◆ **GIVEN INFORMATION**:
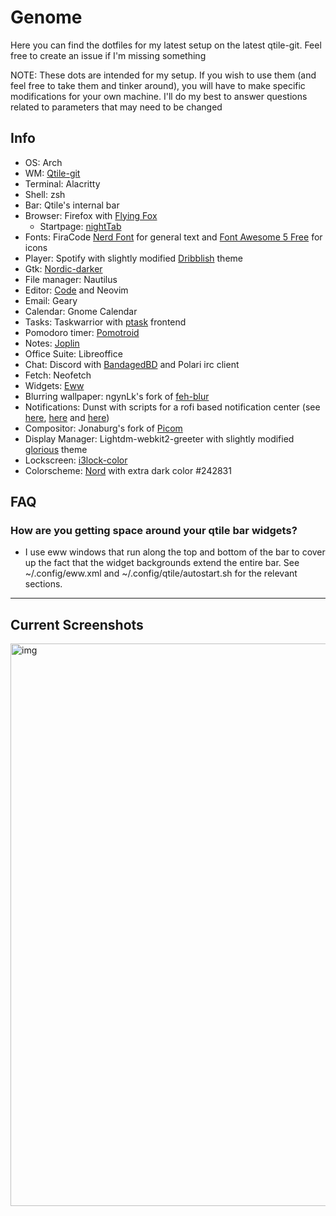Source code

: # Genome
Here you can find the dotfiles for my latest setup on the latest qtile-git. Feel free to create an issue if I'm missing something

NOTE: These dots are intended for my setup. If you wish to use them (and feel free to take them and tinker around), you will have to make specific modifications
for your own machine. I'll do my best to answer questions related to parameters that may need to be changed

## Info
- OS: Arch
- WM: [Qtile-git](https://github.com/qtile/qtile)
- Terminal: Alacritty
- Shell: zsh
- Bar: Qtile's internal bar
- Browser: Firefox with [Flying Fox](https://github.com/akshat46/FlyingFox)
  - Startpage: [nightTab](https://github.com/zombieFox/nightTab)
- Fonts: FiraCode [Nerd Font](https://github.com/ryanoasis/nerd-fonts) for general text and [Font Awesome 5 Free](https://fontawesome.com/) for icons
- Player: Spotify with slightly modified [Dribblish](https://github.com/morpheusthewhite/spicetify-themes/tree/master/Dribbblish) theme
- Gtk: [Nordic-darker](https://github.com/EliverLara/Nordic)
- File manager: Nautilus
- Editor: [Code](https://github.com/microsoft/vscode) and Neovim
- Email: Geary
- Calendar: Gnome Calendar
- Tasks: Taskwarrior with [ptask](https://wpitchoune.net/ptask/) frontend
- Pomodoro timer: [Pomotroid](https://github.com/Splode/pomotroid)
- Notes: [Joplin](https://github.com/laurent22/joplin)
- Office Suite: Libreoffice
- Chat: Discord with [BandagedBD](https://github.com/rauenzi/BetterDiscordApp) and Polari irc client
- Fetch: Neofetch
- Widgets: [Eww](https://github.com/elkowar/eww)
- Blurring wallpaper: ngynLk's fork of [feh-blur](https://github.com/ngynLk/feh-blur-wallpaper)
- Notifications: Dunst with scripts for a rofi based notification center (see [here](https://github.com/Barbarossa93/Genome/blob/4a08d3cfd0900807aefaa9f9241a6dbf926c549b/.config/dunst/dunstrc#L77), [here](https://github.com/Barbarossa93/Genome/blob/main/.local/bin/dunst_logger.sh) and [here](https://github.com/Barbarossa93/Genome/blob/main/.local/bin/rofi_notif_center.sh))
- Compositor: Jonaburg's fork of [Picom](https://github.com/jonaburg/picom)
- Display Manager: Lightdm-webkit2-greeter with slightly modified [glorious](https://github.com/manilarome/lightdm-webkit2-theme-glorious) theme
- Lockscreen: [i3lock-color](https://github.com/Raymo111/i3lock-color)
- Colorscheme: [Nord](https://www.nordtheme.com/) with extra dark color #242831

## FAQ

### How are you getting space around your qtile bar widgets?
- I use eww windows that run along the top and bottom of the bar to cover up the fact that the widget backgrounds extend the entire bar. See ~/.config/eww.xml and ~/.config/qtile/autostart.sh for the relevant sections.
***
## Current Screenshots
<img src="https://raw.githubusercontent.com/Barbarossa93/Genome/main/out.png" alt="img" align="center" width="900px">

--

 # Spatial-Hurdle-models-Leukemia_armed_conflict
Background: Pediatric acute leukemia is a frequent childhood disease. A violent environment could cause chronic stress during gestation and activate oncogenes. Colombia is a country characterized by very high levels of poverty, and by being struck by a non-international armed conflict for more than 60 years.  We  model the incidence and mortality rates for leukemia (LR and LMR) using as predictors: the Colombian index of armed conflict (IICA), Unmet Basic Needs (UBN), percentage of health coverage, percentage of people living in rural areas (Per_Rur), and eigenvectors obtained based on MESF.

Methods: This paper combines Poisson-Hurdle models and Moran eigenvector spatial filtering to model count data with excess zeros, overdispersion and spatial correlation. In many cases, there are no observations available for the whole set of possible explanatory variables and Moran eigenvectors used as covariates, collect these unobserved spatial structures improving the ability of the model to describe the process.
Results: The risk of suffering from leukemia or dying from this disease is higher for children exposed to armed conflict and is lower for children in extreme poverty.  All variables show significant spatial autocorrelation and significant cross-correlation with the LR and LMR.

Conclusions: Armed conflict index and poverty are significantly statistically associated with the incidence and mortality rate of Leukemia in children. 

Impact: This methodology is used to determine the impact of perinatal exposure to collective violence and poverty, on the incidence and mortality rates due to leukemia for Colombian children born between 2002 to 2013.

◆ **YOUR GOAL**: Your task is to retype the entries verbatim, starting with the line that holds "Pomodoro timer: [Pomotroid](https://github.com/Splode/pomotroid)" and stopping after the line that holds "- Blurring wallpaper: ngynLk's".

◆ **WORKED SOLUTION**:
- Pomodoro timer: [Pomotroid](https://github.com/Splode/pomotroid)
- Notes: [Joplin](https://github.com/laurent22/joplin)
- Office Suite: Libreoffice
- Chat: Discord with [BandagedBD](https://github.com/rauenzi/BetterDiscordApp) and Polari irc client
- Fetch: Neofetch
- Widgets: [Eww](https://github.com/elkowar/eww)
- Blurring wallpaper: ngynLk's fork of [feh-blur](https://github.com/ngynLk/feh-blur-wallpaper)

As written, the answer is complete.